[[ DATA SUPPLIED, beginning ]]

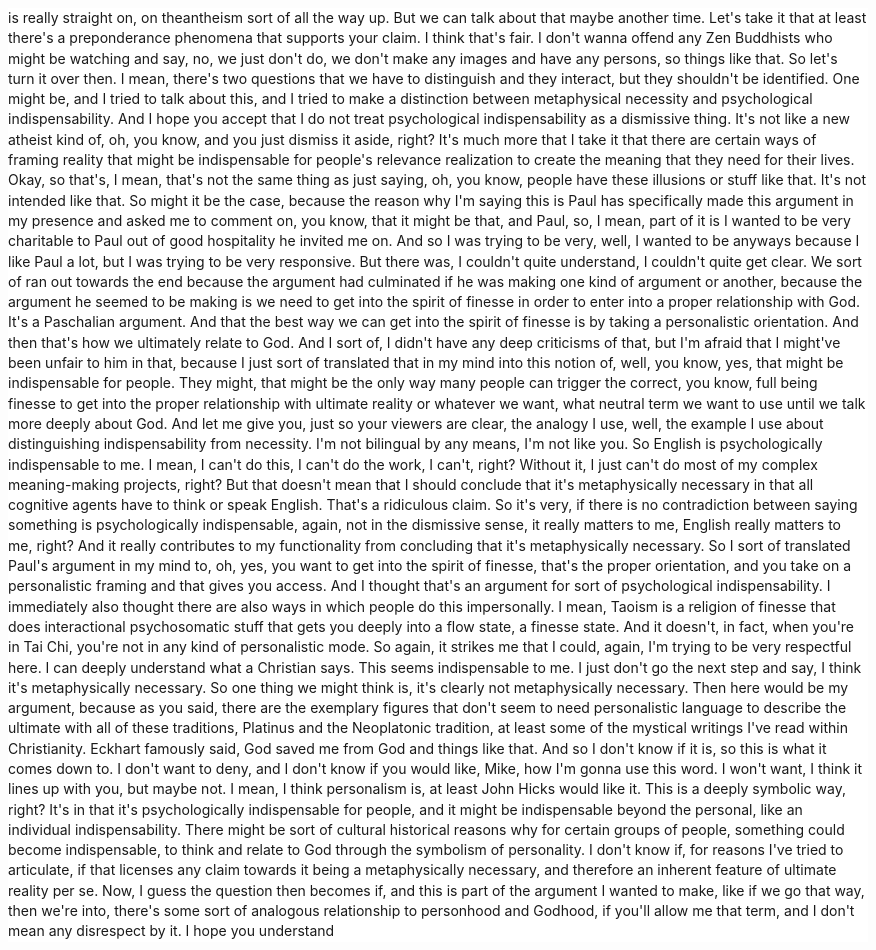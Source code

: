 is really straight on, on theantheism sort of all the way up. But we can talk about that maybe another time. Let's take it that at least there's a preponderance phenomena that supports your claim. I think that's fair. I don't wanna offend any Zen Buddhists who might be watching and say, no, we just don't do, we don't make any images and have any persons, so things like that. So let's turn it over then. I mean, there's two questions that we have to distinguish and they interact, but they shouldn't be identified. One might be, and I tried to talk about this, and I tried to make a distinction between metaphysical necessity and psychological indispensability. And I hope you accept that I do not treat psychological indispensability as a dismissive thing. It's not like a new atheist kind of, oh, you know, and you just dismiss it aside, right? It's much more that I take it that there are certain ways of framing reality that might be indispensable for people's relevance realization to create the meaning that they need for their lives. Okay, so that's, I mean, that's not the same thing as just saying, oh, you know, people have these illusions or stuff like that. It's not intended like that. So might it be the case, because the reason why I'm saying this is Paul has specifically made this argument in my presence and asked me to comment on, you know, that it might be that, and Paul, so, I mean, part of it is I wanted to be very charitable to Paul out of good hospitality he invited me on. And so I was trying to be very, well, I wanted to be anyways because I like Paul a lot, but I was trying to be very responsive. But there was, I couldn't quite understand, I couldn't quite get clear. We sort of ran out towards the end because the argument had culminated if he was making one kind of argument or another, because the argument he seemed to be making is we need to get into the spirit of finesse in order to enter into a proper relationship with God. It's a Paschalian argument. And that the best way we can get into the spirit of finesse is by taking a personalistic orientation. And then that's how we ultimately relate to God. And I sort of, I didn't have any deep criticisms of that, but I'm afraid that I might've been unfair to him in that, because I just sort of translated that in my mind into this notion of, well, you know, yes, that might be indispensable for people. They might, that might be the only way many people can trigger the correct, you know, full being finesse to get into the proper relationship with ultimate reality or whatever we want, what neutral term we want to use until we talk more deeply about God. And let me give you, just so your viewers are clear, the analogy I use, well, the example I use about distinguishing indispensability from necessity. I'm not bilingual by any means, I'm not like you. So English is psychologically indispensable to me. I mean, I can't do this, I can't do the work, I can't, right? Without it, I just can't do most of my complex meaning-making projects, right? But that doesn't mean that I should conclude that it's metaphysically necessary in that all cognitive agents have to think or speak English. That's a ridiculous claim. So it's very, if there is no contradiction between saying something is psychologically indispensable, again, not in the dismissive sense, it really matters to me, English really matters to me, right? And it really contributes to my functionality from concluding that it's metaphysically necessary. So I sort of translated Paul's argument in my mind to, oh, yes, you want to get into the spirit of finesse, that's the proper orientation, and you take on a personalistic framing and that gives you access. And I thought that's an argument for sort of psychological indispensability. I immediately also thought there are also ways in which people do this impersonally. I mean, Taoism is a religion of finesse that does interactional psychosomatic stuff that gets you deeply into a flow state, a finesse state. And it doesn't, in fact, when you're in Tai Chi, you're not in any kind of personalistic mode. So again, it strikes me that I could, again, I'm trying to be very respectful here. I can deeply understand what a Christian says. This seems indispensable to me. I just don't go the next step and say, I think it's metaphysically necessary. So one thing we might think is, it's clearly not metaphysically necessary. Then here would be my argument, because as you said, there are the exemplary figures that don't seem to need personalistic language to describe the ultimate with all of these traditions, Platinus and the Neoplatonic tradition, at least some of the mystical writings I've read within Christianity. Eckhart famously said, God saved me from God and things like that. And so I don't know if it is, so this is what it comes down to. I don't want to deny, and I don't know if you would like, Mike, how I'm gonna use this word. I won't want, I think it lines up with you, but maybe not. I mean, I think personalism is, at least John Hicks would like it. This is a deeply symbolic way, right? It's in that it's psychologically indispensable for people, and it might be indispensable beyond the personal, like an individual indispensability. There might be sort of cultural historical reasons why for certain groups of people, something could become indispensable, to think and relate to God through the symbolism of personality. I don't know if, for reasons I've tried to articulate, if that licenses any claim towards it being a metaphysically necessary, and therefore an inherent feature of ultimate reality per se. Now, I guess the question then becomes if, and this is part of the argument I wanted to make, like if we go that way, then we're into, there's some sort of analogous relationship to personhood and Godhood, if you'll allow me that term, and I don't mean any disrespect by it. I hope you understand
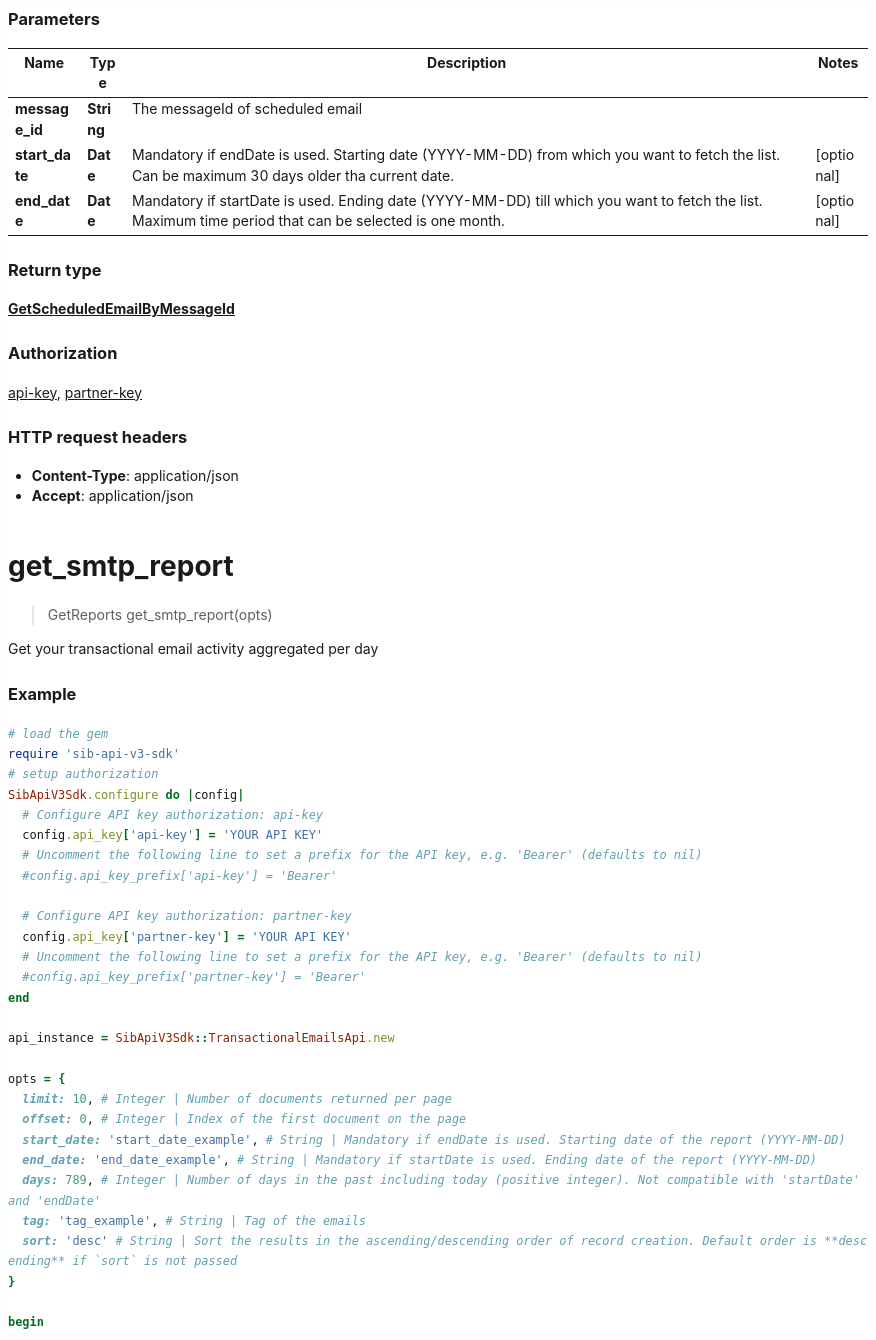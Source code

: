 ### Parameters

Name | Type | Description  | Notes
------------- | ------------- | ------------- | -------------
 **message_id** | **String**| The messageId of scheduled email | 
 **start_date** | **Date**| Mandatory if endDate is used. Starting date (YYYY-MM-DD) from which you want to fetch the list. Can be maximum 30 days older tha current date. | [optional] 
 **end_date** | **Date**| Mandatory if startDate is used. Ending date (YYYY-MM-DD) till which you want to fetch the list. Maximum time period that can be selected is one month. | [optional] 

### Return type

[**GetScheduledEmailByMessageId**](GetScheduledEmailByMessageId.md)

### Authorization

[api-key](../README.md#api-key), [partner-key](../README.md#partner-key)

### HTTP request headers

 - **Content-Type**: application/json
 - **Accept**: application/json



# **get_smtp_report**
> GetReports get_smtp_report(opts)

Get your transactional email activity aggregated per day

### Example
```ruby
# load the gem
require 'sib-api-v3-sdk'
# setup authorization
SibApiV3Sdk.configure do |config|
  # Configure API key authorization: api-key
  config.api_key['api-key'] = 'YOUR API KEY'
  # Uncomment the following line to set a prefix for the API key, e.g. 'Bearer' (defaults to nil)
  #config.api_key_prefix['api-key'] = 'Bearer'

  # Configure API key authorization: partner-key
  config.api_key['partner-key'] = 'YOUR API KEY'
  # Uncomment the following line to set a prefix for the API key, e.g. 'Bearer' (defaults to nil)
  #config.api_key_prefix['partner-key'] = 'Bearer'
end

api_instance = SibApiV3Sdk::TransactionalEmailsApi.new

opts = { 
  limit: 10, # Integer | Number of documents returned per page
  offset: 0, # Integer | Index of the first document on the page
  start_date: 'start_date_example', # String | Mandatory if endDate is used. Starting date of the report (YYYY-MM-DD)
  end_date: 'end_date_example', # String | Mandatory if startDate is used. Ending date of the report (YYYY-MM-DD)
  days: 789, # Integer | Number of days in the past including today (positive integer). Not compatible with 'startDate' and 'endDate'
  tag: 'tag_example', # String | Tag of the emails
  sort: 'desc' # String | Sort the results in the ascending/descending order of record creation. Default order is **descending** if `sort` is not passed
}

begin
```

[[ DATA SUPPLIED, end ]]

TASK TO COMPLETE: Look over the records above and filter for each line with the word "json".

RESPONSE BELOW:
 - **Content-Type**: application/json
 - **Accept**: application/json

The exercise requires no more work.